Discourse-level Relation Extraction via Graph Pooling

Anonymous

General Response

We thank all the reviewers for the comments and suggestions.

Response to Reviewer 1

We thank the reviewer for the feedback and appreciation of our work. We will resolve the writing issue in our revised version.

We want to clarify that on the $n$ -ary dataset, our method presents a new SOTA, and this is our focused setting of learning better mention representations. This showcases the effectiveness of our method. For entity-based document-level relation extraction, indeed, we do not achieve a new SOTA. This may due to our minimal design to aggregate the mention-level representations to entity embeddings and to the final relation representation. For example, in EoGANE (Tran et al.), and SSAN (Xu et al.), they encode complex path information to update entity and relation embeddings. We leave it as a future work to integrate our improved mention representation with sophisticated methods to better learn the interaction among mentions, entities, and relations.

Response to Reviewer 2

We thank the reviewer for the feedback and appreciation of our work.

How to balance long-term and short-term?

As a precaution to balance the input between short-term and long-term, we design residual connections that combine information at different scale (as we state at Section 2.3). Yet, the design is definitely not enough from what we learnt in the analysis. We really appreciate your feedback and will dive into the problem in the future.

The improvement is not significant.

In the $n$ -ary dataset, our improvement over AGGCN (Guo et al.) and Graph LSTM (Peng et al.) are quite large with an average over 5% accuracy improvements. Since we cannot get the output from the compared baselines, no significance test is conducted.

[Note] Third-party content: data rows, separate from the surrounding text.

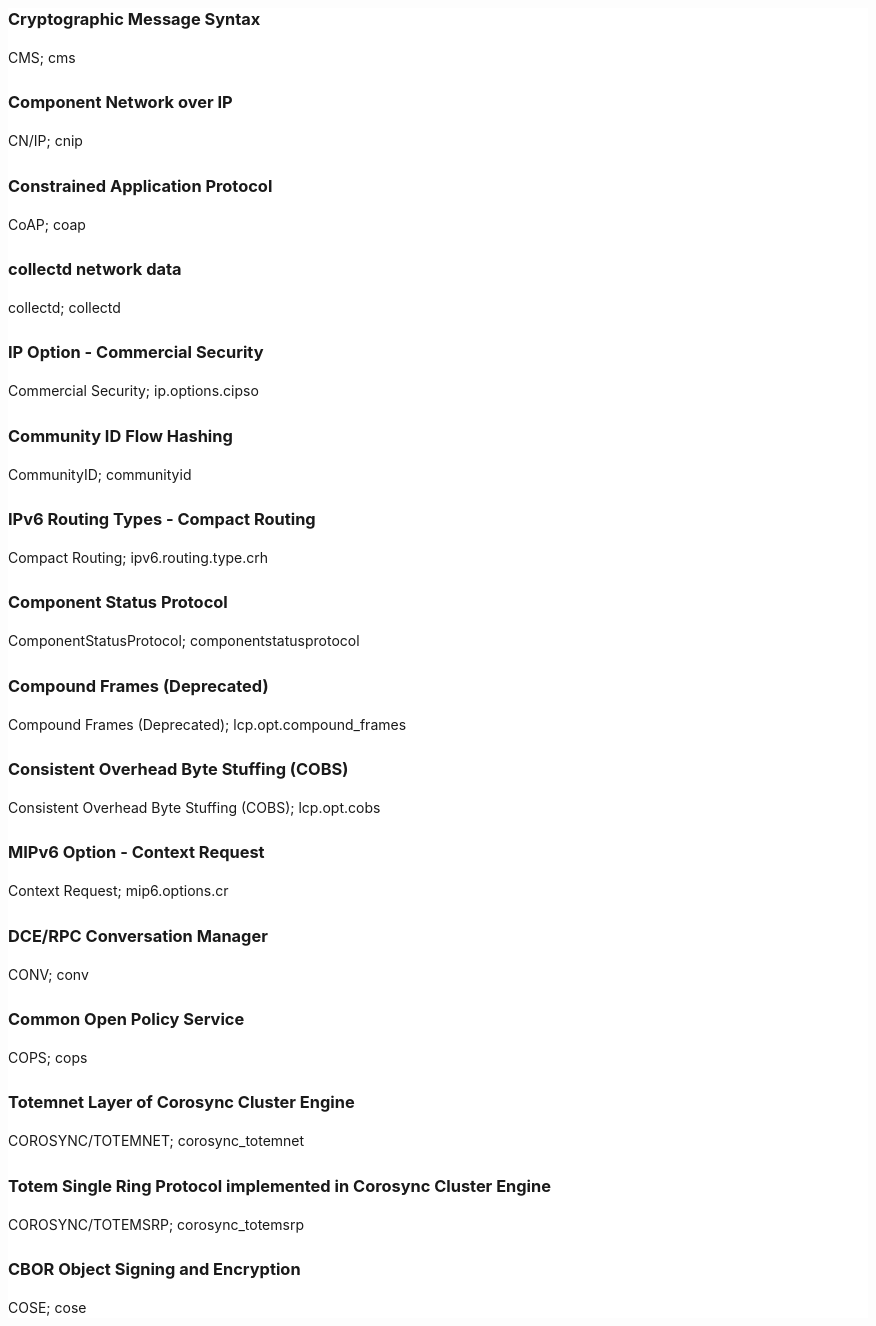 ### Cryptographic Message Syntax
CMS; cms

### Component Network over IP
CN/IP; cnip

### Constrained Application Protocol
CoAP; coap

### collectd network data
collectd; collectd

### IP Option - Commercial Security
Commercial Security; ip.options.cipso

### Community ID Flow Hashing
CommunityID; communityid

### IPv6 Routing Types - Compact Routing
Compact Routing; ipv6.routing.type.crh

### Component Status Protocol
ComponentStatusProtocol; componentstatusprotocol

### Compound Frames (Deprecated)
Compound Frames (Deprecated); lcp.opt.compound_frames

### Consistent Overhead Byte Stuffing (COBS)
Consistent Overhead Byte Stuffing (COBS); lcp.opt.cobs

### MIPv6 Option - Context Request
Context Request; mip6.options.cr

### DCE/RPC Conversation Manager
CONV; conv

### Common Open Policy Service
COPS; cops

### Totemnet Layer of Corosync Cluster Engine
COROSYNC/TOTEMNET; corosync_totemnet

### Totem Single Ring Protocol implemented in Corosync Cluster Engine
COROSYNC/TOTEMSRP; corosync_totemsrp

### CBOR Object Signing and Encryption
COSE; cose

However, as shown in our Table 2, we show significant improvements over our GCN baselines in the CDR dataset, which verifies the effectiveness of our method.

Response to Reviewer 3

1. Many of the claimed SOTAs were very close and would need some significance testing to demonstrate convincingly.

On the $n$ -ary dataset, our improvements over AGGCN (Guo et al.) and Graph LSTM (Peng et al.) are quite large with an average over 5% accuracy improvements. Since we cannot get the output from the compared baselines, no significance test is conducted; but we believe the improvements are statistically significant based on large gap. Besides, as shown in our Table 2, we show statistically significant improvements over our GCN baselines in the CDR dataset, which verifies the effectiveness of our method.

2. Training with larger corpus.

We appreciate your suggestions on evaluating our method on larger corpus, and we consider add it in our revised version. However, we want to emphasize that even if our method can only show improvements on small datasets, it is still valuable, as many domains (e.g., biomedical domain) suffer from the data sparsity issue, and we argue small training corpus is also a valuable and more practical setting.

3. It is not clear whether this pooling operation will lead to information loss/noises.

The pooling operation could bring unpredictable information change, and that is why we create the residual connections design within our framework. The model can learn representation from different granularity of graph. Our strong empirical performances clearly indicate that the pooling operation can bring gains even with potential risk of information loss.

Response to Reviewer 5

We address your concern about the novelty from two aspects:

First, the key insight of our paper is to address the issue that prior works on document-level relation extraction (DRE) rarely address – learning larger receptive field for GNNs. A large receptive field becomes more important when the input text are longer, which is particularly suitable for the DRE tasks. As we mentioned in the introduction, an intuitive method to achieve this is to stack a deep GNN network, yet this approach can easily falls into saturation, like oversmoothing. This motivates us to employ the pooling-unpooling mechanism on DRE tasks. To our best of knowledge, we are the first to raise attention to increase receptive field of GNNs and to integrate graph pooling on top of GNN models for DRE tasks. From the analysis (Figure 5), we verify this idea and show that our method indeed help the learning for instances that requires long-term dependencies.

Second, we propose a novel pooling technique that is specifically designed for NLP applications. We point out that the document graphs contain rich edge information and the edge information is ignored if we directly apply graph pooling methods that are invented in social network research (like the HM pooling strategy). Our attempt to design new graph pooling technique specifically for NLP tasks could potentially inspire the community to pay attention to the property of the graphs and foster more NLP-oriented graph operation designs.